顾程一听脸色微沉:“爷就让你生,怎么,你不乐意吗?”
徐苒见这厮又要恼,有道是好汉不吃眼前亏,忙声音一软道:“说笑的罢了,怎就恼上了。”
顾程深深瞧了她半晌儿道:“大姐儿,爷的话翻来去,不知说了多少遍,只盼着进了你的心才好,今儿爷不妨再说给你一回,这辈子你都是爷的人,可记得了?”

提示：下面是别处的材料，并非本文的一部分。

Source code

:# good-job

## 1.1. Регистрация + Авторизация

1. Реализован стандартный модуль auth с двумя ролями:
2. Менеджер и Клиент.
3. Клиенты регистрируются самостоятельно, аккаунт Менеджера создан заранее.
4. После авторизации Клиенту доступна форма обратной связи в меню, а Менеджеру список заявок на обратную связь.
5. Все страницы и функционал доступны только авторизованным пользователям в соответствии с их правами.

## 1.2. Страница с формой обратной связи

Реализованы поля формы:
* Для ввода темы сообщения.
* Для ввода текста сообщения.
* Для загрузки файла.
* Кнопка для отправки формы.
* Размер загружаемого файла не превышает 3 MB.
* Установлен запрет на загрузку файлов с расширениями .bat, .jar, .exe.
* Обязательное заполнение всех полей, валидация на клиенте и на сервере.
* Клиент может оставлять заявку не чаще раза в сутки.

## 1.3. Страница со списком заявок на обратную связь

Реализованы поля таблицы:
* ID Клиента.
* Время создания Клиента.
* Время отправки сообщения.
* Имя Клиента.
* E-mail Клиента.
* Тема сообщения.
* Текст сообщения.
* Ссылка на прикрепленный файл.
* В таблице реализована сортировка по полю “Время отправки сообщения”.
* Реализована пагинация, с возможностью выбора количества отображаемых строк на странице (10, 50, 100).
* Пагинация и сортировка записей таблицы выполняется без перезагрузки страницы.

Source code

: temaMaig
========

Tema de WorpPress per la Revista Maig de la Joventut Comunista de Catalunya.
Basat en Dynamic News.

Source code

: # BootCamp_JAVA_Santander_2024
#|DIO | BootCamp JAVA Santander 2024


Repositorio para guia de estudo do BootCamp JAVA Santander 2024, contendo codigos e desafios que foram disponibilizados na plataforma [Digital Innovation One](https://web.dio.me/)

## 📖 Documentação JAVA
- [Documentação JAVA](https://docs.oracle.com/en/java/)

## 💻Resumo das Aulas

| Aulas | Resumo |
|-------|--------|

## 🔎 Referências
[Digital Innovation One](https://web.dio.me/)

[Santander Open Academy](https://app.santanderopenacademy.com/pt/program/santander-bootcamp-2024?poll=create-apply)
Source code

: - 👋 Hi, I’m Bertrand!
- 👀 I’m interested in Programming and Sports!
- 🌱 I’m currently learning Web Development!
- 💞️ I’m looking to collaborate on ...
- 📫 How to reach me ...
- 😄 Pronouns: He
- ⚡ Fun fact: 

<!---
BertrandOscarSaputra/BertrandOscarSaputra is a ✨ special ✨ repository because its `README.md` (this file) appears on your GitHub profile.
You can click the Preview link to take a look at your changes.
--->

徐苒暗暗叹口气,这厮又威胁她,便是她不记得能怎样,**在他手里呢,只他不放手,恐自己这辈子都难有出路,不过事事难料,说不准自己还有机会,这之前想让自己给他生孩子却是万万不可的。
顾程见她嘟着嘴不答话,脸色又沉了一分:“爷问你话呢,可记得了?”“记得了,记得了,干嘛总说这个……”徐苒抬头看着他道:“自打上回我舅舅说要赎我出去,你便疑心起来,一句半句的玩笑都说不得了,愈发没意思起来。”
顾程愣了愣,忽想起,刚头她在观音堂的柳树下,十指相合潜心祝祷的样儿,心里不禁温软下来,暗思自己却有些草木皆兵,以前何曾在意过哪个妇人,偏这丫头不知不觉就上了心,留了意,一听她要赎身出去,便觉刺心,倒真有些小题大做了,也怪不得她恼。
想到此,便搂她在怀,柔着声儿哄她道:“是爷的不是了,倒把大姐儿的玩笑话当了真,爷这里给你赔个不是,说到底,还不是爷稀罕你,稀罕你都不知怎样好了,你可知,爷这一走半个多月,连京城青云阁那色艺双全的头牌粉头都撇了,一心就想着我家大姐儿呢。”说着便低下头要亲嘴儿。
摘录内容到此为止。